* [Your objective] Within the data that follows, tally every line containing "denotes". Provide only the tally.

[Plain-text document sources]
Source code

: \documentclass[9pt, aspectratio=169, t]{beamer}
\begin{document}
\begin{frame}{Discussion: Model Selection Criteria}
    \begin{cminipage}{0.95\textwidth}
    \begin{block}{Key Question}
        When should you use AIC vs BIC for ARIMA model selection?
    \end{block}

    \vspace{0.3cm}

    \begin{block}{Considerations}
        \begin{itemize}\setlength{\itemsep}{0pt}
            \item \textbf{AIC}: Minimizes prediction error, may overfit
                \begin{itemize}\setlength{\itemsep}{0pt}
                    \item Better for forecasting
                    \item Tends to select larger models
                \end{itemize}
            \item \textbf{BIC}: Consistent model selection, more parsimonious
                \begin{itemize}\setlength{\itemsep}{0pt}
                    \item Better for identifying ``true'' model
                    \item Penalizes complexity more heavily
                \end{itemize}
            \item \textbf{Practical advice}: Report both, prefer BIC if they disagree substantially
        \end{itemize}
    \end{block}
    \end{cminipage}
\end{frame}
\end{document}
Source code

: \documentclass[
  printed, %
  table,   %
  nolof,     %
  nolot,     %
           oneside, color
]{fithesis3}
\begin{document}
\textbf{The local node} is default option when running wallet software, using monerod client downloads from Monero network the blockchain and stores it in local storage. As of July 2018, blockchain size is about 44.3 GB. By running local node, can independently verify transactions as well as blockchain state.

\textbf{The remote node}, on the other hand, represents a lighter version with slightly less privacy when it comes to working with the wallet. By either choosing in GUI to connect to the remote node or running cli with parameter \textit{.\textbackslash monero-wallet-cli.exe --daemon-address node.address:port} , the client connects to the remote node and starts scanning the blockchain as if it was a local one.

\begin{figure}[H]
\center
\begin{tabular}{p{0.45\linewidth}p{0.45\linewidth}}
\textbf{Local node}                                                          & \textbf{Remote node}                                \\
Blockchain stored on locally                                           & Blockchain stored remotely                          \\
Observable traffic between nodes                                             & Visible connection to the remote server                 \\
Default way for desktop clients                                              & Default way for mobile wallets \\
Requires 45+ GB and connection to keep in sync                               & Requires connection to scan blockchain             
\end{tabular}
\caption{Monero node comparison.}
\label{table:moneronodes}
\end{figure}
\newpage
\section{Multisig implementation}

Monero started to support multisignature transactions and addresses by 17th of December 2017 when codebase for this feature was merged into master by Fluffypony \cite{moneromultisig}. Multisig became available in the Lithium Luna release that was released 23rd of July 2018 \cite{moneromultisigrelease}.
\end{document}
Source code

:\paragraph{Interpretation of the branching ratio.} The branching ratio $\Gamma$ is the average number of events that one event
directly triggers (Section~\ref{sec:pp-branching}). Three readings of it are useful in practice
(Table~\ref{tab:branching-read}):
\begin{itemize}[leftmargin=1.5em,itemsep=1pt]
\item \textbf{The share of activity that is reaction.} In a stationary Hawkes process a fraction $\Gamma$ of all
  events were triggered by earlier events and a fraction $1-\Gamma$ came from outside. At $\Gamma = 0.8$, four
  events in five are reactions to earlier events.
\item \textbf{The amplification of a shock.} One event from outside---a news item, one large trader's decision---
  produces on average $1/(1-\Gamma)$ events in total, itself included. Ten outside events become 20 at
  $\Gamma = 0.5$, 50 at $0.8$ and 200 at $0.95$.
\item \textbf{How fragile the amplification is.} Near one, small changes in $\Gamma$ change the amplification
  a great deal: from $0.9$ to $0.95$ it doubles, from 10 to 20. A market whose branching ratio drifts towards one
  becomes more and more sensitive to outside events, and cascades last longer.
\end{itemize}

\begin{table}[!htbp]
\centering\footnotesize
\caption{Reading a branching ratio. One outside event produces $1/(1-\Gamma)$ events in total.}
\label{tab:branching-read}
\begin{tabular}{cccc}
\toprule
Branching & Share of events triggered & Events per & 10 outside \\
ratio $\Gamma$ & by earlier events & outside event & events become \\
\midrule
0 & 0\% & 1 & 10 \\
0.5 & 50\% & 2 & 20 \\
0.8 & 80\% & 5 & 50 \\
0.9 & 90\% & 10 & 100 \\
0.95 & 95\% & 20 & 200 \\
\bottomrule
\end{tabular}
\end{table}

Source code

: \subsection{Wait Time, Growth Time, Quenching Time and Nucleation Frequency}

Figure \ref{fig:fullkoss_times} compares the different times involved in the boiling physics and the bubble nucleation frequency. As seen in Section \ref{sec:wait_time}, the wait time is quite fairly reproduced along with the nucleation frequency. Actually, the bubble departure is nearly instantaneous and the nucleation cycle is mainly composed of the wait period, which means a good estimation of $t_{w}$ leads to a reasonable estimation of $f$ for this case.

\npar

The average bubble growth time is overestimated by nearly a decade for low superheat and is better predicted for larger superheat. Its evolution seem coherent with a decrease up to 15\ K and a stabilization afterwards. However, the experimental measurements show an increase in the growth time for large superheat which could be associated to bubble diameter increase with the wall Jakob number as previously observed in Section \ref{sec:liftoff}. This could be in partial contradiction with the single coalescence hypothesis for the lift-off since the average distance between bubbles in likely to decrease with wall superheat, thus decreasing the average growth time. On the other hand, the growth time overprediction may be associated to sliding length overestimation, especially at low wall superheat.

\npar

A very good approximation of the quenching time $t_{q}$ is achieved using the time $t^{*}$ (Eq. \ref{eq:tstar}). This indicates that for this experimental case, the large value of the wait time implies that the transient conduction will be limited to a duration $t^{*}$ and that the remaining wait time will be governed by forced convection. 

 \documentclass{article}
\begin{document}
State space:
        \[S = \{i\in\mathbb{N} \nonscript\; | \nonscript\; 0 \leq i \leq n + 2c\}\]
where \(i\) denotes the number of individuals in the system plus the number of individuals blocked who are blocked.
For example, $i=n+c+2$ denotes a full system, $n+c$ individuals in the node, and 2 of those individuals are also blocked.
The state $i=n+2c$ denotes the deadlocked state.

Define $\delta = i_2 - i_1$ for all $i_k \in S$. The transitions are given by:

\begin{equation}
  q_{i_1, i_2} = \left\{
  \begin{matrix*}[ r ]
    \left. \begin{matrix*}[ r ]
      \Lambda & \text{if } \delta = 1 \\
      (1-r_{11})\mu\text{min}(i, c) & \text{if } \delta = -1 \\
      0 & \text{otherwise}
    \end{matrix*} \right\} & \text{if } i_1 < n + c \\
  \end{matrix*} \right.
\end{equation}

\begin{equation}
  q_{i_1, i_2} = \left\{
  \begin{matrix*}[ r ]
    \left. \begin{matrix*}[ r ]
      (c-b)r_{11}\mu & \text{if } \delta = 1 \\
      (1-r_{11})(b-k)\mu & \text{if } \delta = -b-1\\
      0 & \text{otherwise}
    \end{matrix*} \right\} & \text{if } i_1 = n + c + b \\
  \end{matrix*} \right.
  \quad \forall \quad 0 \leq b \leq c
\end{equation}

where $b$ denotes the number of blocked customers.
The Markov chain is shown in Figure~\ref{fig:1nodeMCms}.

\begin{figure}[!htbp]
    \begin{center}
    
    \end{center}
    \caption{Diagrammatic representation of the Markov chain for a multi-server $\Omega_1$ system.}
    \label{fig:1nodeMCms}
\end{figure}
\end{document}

* [The answer] 4